Quando da transição de Telerj para Telemar, pelos idos de 1997, trabalhava como consultor - vendedor, pra ser mais preciso - da empresa. Uma de nossas tarefas era fuçar nichos de mercado para vender telefonia móvel. Lembro-me de que ficávamos elucubrando sobre que tipo de profissional desejaria adquirir um telefone celular. Hoje - claro que o celular é muito mais coisas do que um telefone móvel - não procuraríamos clientes somente entre profissionais disso ou daquilo, mas entre todos os humanos de todas as idades, de todos os credos e de todas as classes sociais.

A celularmania tem tomado proporções tão impressionantes que pipocam nos estados, e até em municípios, leis que visam coibir seu uso em determinados espaços como nas escolas e presídios, por exemplo. Alguns líderes religiosos têm pregado severamente e lançado pragas e castigos contra sua presença em templos e afins. Os órgãos de patrulhamento do trânsito fazem lembrar que o artigo 252 do CTB proíbe a condução de veículo com apenas uma das mãos ao volante. Então, falar ao celular enquanto dirige pode custar, além da multa, a perda de 4 pontos na carteira. Já há até mesmo diagnóstico sem prognóstico da Nomofobia - medo de ficar incontactável através do telemóvel. Segundo pesquisa, entre os britânicos, 53% dos usuários de celular sofrem deste tipo de fobia.

Precisamos nos lembrar de que somos uma sociedade de classes e, é claro, o modelo de celular que se usa é sim uma demonstração de pertencimento a uma casta. Mas esse é um detalhe de menor visibilidade. À distância todos os aparelhos parecem iguais. O status agora está em você ser um “recebedor” ou um “ligador”. Quanto a isso, já se inventou toque de chamada a cobrar que responde com um hit debochado: “um pobre ligando pra mim”. E os “recebedores” ganharam a alcunha de celular “pai-de-santo”. Para roubarem um celular, os bandidos primeiro perguntam à vítima se o aparelho é pré ou pós-pago, e também se “tira foto”. É um perigo não ter a maquininha adequada, pode-se ofender o marginal e as conseqüências serem desastrosas.

Adotei o mote de um amigo que diz ser o celular uma “coleira eletrônica”; não uso. Estou pensando mesmo em fundar o MSCdeC: Movimento dos sem celular de consentidos. Quero lutar pelo direito de não ter um número de celular. De não ser encontrado e incomodado em qualquer lugar e a qualquer hora pelo toque nervoso de uma chamada telefônica; de não ser interrompido; de não atrapalhar o sermão do pregador ou a aula do professor; de não estragar a ereção; de não guiar um veículo perigosamente; de não contrair mais uma doença; de não permitir que a indústria da telefonia crie em mim uma necessidade onerosa.
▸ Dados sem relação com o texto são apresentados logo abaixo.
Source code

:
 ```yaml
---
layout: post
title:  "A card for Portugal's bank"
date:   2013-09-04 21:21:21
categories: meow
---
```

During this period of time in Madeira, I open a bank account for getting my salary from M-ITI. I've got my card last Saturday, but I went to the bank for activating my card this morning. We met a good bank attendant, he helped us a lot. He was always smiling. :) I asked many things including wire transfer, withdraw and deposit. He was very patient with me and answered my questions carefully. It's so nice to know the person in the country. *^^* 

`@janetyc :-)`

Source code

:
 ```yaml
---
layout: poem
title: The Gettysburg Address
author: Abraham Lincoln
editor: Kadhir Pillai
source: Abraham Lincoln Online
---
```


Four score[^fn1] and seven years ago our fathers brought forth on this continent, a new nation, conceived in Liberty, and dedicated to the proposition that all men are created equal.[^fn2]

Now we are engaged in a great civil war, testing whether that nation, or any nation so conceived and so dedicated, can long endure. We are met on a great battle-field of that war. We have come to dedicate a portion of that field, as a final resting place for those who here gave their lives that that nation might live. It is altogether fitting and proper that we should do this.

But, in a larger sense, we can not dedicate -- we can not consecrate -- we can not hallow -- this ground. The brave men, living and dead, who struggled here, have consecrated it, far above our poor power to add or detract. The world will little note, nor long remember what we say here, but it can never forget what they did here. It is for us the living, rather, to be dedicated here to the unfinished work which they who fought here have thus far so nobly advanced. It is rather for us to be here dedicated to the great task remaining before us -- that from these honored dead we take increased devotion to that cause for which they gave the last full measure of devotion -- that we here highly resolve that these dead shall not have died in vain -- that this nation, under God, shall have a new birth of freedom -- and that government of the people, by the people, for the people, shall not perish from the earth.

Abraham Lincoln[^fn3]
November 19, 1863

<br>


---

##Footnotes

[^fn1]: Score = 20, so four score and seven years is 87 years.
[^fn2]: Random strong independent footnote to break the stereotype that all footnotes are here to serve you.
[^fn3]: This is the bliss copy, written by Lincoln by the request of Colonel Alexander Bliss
Além disso, nosso movimento irá orientar certos usuários - segundo diz minha mãe, “não têm um pinto pra morrer de gogo” - que não se precisa de um celular, esse caça-níquel, para se ter uma vida melhor; ao contrário.

Não estou querendo criar celeuma ou fazer tempestade em copo d’água; mas, convenhamos, há pessoas que nos incomodam quando falam ao celular. Não é só pela altura da voz. É por atenderem mesmo, ainda que peçam licença aos presentes. Se se deslocarem buscando discrição fica pior.

É inegável a utilidade de um celular, mas usá-lo mal não é nada chique. Agora mesmo, o TSE lançou mais um filmete da campanha Vota Brasil. O celular do protagonista (João Paulo) atende com a música Pour Élise - com todo respeito ao grande Beethoven, mas essa peça é muito usada em secretárias eletrônicas, atendimento de 0800 etc. e por isso virou sinônimo de espera monótona - e toda vez ele se emociona e chora ao lembrar que há quatro anos comprou aquele celular. A agência de publicidade constrói a metáfora da aquisição de celular como uma ESCOLHA: o voto pra vereador dado na última eleição. O texto em off encerra dizendo que “Quatro anos é muito tempo. Principalmente quando as coisas não vão bem. Por isso pense bastante antes de escolher o vereador da sua cidade. É ele quem vai fazer as leis e fiscalizar o prefeito nos próximos quatro anos.” Espero que você não escolha o seu vereador como se compra um celular. Ou teremos de ouvir por muito tempo essa musiquinha chaaaaaaaata.

Artigo publicado na Revista Estilo OFF em setembro/2008.